What lines below include the string "Installation"? Pick them out and copy them.

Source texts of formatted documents
····················

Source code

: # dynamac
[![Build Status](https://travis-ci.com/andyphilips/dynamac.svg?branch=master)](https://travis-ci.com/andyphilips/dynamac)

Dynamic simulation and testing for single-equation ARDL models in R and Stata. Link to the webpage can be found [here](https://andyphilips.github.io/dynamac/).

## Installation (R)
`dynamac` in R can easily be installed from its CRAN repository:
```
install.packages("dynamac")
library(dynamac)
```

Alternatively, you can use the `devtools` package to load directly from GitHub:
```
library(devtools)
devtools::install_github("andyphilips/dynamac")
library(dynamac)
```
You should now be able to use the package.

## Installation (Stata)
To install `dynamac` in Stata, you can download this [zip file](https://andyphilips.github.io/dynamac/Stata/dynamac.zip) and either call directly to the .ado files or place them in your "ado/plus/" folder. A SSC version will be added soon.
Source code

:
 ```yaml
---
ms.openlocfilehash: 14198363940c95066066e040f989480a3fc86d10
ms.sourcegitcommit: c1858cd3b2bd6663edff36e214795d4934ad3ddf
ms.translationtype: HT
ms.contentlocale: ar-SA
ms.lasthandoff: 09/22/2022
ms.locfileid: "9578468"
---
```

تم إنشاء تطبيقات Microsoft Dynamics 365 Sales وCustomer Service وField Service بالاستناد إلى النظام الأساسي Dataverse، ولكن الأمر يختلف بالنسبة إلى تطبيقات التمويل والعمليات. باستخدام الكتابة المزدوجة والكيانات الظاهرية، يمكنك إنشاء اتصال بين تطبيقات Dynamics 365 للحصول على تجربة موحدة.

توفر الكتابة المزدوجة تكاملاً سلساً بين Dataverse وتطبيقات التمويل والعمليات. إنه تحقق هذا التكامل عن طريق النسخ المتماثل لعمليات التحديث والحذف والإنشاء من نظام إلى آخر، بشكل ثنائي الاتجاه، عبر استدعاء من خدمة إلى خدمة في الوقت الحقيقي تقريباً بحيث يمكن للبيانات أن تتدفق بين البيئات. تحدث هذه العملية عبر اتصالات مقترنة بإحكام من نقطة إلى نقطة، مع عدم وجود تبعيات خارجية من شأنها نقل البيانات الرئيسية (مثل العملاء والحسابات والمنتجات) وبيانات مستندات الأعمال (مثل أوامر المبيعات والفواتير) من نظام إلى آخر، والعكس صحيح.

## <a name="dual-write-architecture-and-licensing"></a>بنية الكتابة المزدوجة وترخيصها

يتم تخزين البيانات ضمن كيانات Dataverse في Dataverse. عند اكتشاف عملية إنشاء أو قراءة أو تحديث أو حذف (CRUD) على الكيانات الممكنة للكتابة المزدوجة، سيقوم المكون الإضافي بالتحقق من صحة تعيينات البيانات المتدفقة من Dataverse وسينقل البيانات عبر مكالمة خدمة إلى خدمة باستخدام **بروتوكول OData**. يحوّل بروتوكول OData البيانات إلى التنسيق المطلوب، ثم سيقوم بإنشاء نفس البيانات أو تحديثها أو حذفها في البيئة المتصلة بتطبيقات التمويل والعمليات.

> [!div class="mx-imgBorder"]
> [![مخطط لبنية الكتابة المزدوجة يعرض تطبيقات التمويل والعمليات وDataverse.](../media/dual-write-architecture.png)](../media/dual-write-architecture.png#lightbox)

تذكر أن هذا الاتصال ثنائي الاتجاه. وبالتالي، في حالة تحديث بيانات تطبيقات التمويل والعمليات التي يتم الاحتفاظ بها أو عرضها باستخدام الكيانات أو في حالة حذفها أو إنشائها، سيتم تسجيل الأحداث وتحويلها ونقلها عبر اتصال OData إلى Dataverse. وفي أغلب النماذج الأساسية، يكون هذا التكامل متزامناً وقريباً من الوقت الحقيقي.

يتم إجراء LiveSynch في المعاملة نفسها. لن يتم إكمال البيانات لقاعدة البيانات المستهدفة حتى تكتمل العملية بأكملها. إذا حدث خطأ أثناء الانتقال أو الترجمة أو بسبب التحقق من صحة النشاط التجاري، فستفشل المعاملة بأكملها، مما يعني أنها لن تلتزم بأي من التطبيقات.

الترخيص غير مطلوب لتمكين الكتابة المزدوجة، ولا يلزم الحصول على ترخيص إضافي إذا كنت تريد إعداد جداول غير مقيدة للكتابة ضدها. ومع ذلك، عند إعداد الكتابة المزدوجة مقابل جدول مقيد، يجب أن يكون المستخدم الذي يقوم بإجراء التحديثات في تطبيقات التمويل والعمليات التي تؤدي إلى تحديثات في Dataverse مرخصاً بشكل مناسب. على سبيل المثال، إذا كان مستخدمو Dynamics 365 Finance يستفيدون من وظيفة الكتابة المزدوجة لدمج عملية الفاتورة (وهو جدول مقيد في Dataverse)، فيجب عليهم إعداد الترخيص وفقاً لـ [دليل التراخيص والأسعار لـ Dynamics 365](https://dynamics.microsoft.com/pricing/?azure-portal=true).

····················

> [SOLUTION TO THE EXERCISE]
## Installation (R)
## Installation (Stata)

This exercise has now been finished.